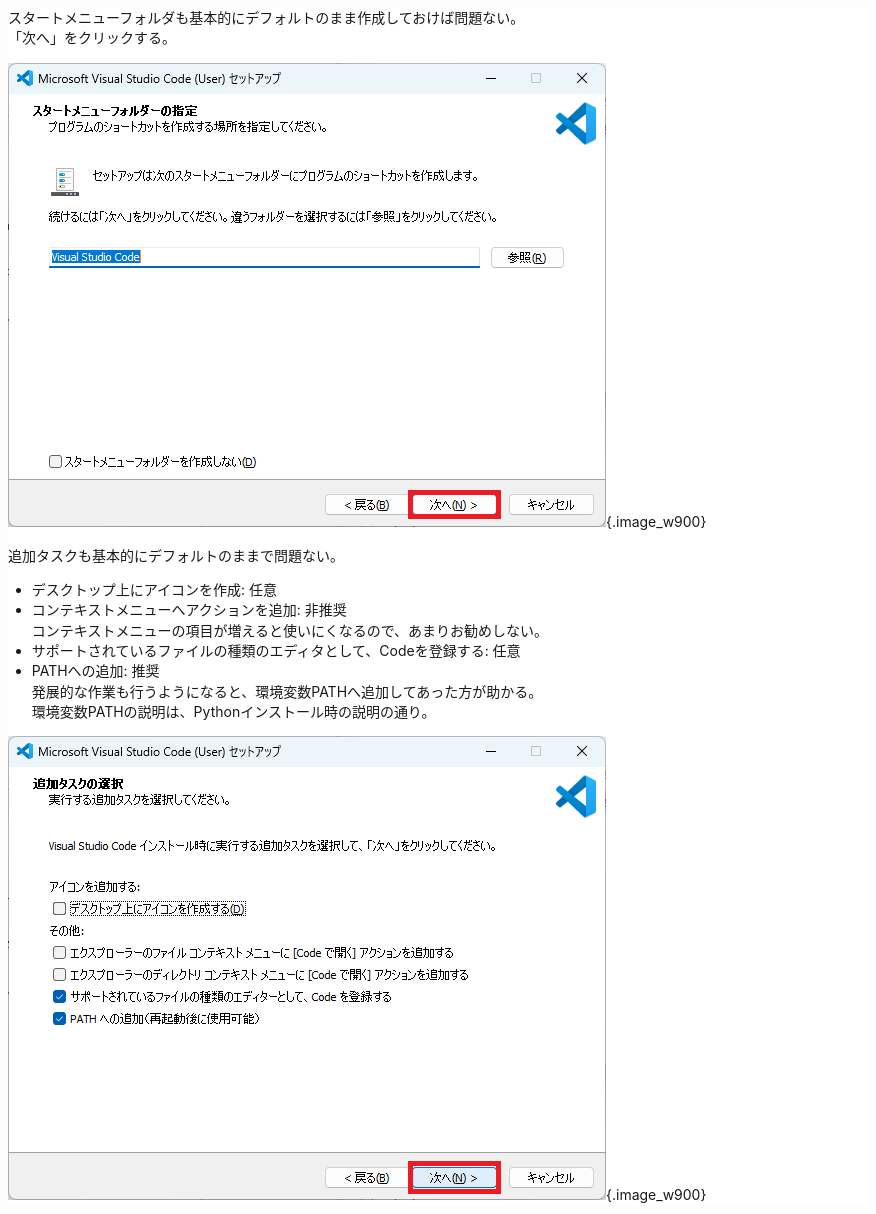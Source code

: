 スタートメニューフォルダも基本的にデフォルトのまま作成しておけば問題ない。  
「次へ」をクリックする。  

![画像jpg](./img/02VSCode/13.png){.image_w900}

追加タスクも基本的にデフォルトのままで問題ない。  

- デスクトップ上にアイコンを作成: 任意
- コンテキストメニューへアクションを追加: 非推奨  
コンテキストメニューの項目が増えると使いにくなるので、あまりお勧めしない。
- サポートされているファイルの種類のエディタとして、Codeを登録する: 任意
- PATHへの追加: 推奨  
発展的な作業も行うようになると、環境変数PATHへ追加してあった方が助かる。  
環境変数PATHの説明は、Pythonインストール時の説明の通り。  

![画像jpg](./img/02VSCode/14.png){.image_w900}
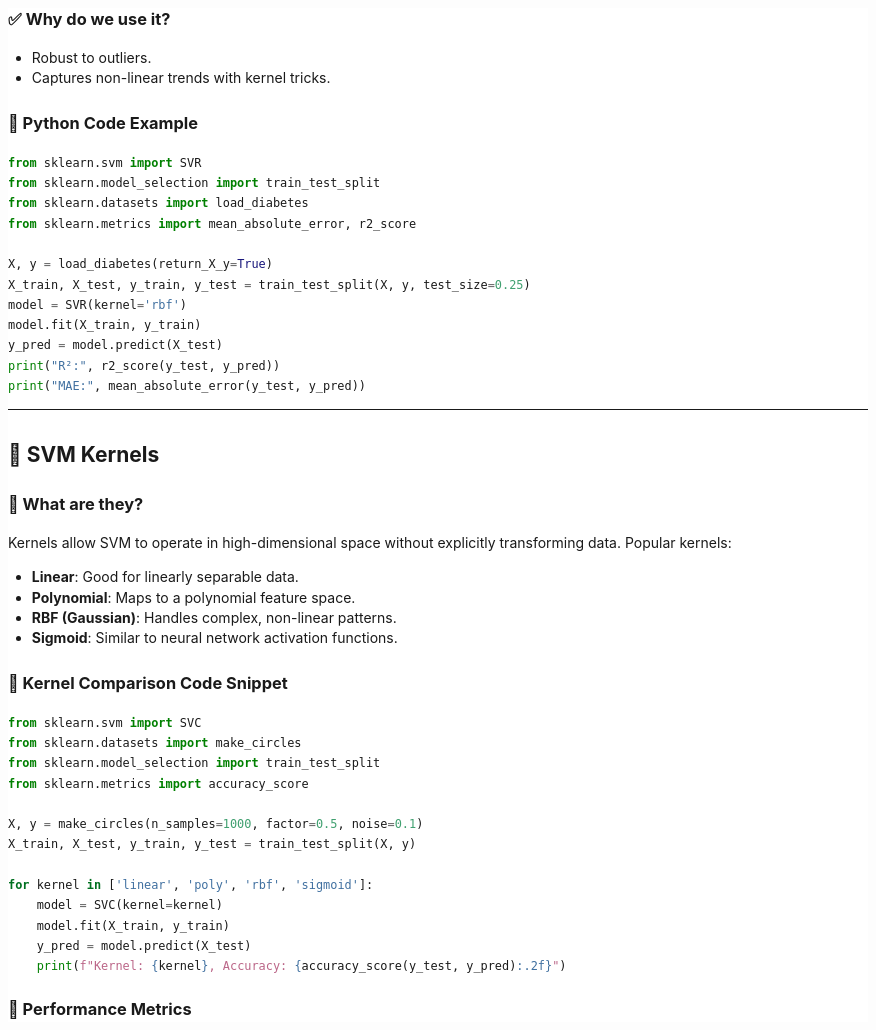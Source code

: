 ### ✅ Why do we use it?
- Robust to outliers.
- Captures non-linear trends with kernel tricks.

### 🐍 Python Code Example
```python
from sklearn.svm import SVR
from sklearn.model_selection import train_test_split
from sklearn.datasets import load_diabetes
from sklearn.metrics import mean_absolute_error, r2_score

X, y = load_diabetes(return_X_y=True)
X_train, X_test, y_train, y_test = train_test_split(X, y, test_size=0.25)
model = SVR(kernel='rbf')
model.fit(X_train, y_train)
y_pred = model.predict(X_test)
print("R²:", r2_score(y_test, y_pred))
print("MAE:", mean_absolute_error(y_test, y_pred))
```

---

## 🧠 SVM Kernels

### 📌 What are they?
Kernels allow SVM to operate in high-dimensional space without explicitly transforming data. Popular kernels:

- **Linear**: Good for linearly separable data.
- **Polynomial**: Maps to a polynomial feature space.
- **RBF (Gaussian)**: Handles complex, non-linear patterns.
- **Sigmoid**: Similar to neural network activation functions.

### 🐍 Kernel Comparison Code Snippet
```python
from sklearn.svm import SVC
from sklearn.datasets import make_circles
from sklearn.model_selection import train_test_split
from sklearn.metrics import accuracy_score

X, y = make_circles(n_samples=1000, factor=0.5, noise=0.1)
X_train, X_test, y_train, y_test = train_test_split(X, y)

for kernel in ['linear', 'poly', 'rbf', 'sigmoid']:
    model = SVC(kernel=kernel)
    model.fit(X_train, y_train)
    y_pred = model.predict(X_test)
    print(f"Kernel: {kernel}, Accuracy: {accuracy_score(y_test, y_pred):.2f}")
```

### 📏 Performance Metrics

What you are asked to do: Say how many lines above hold "sklearn", and nothing else.

Task result: 8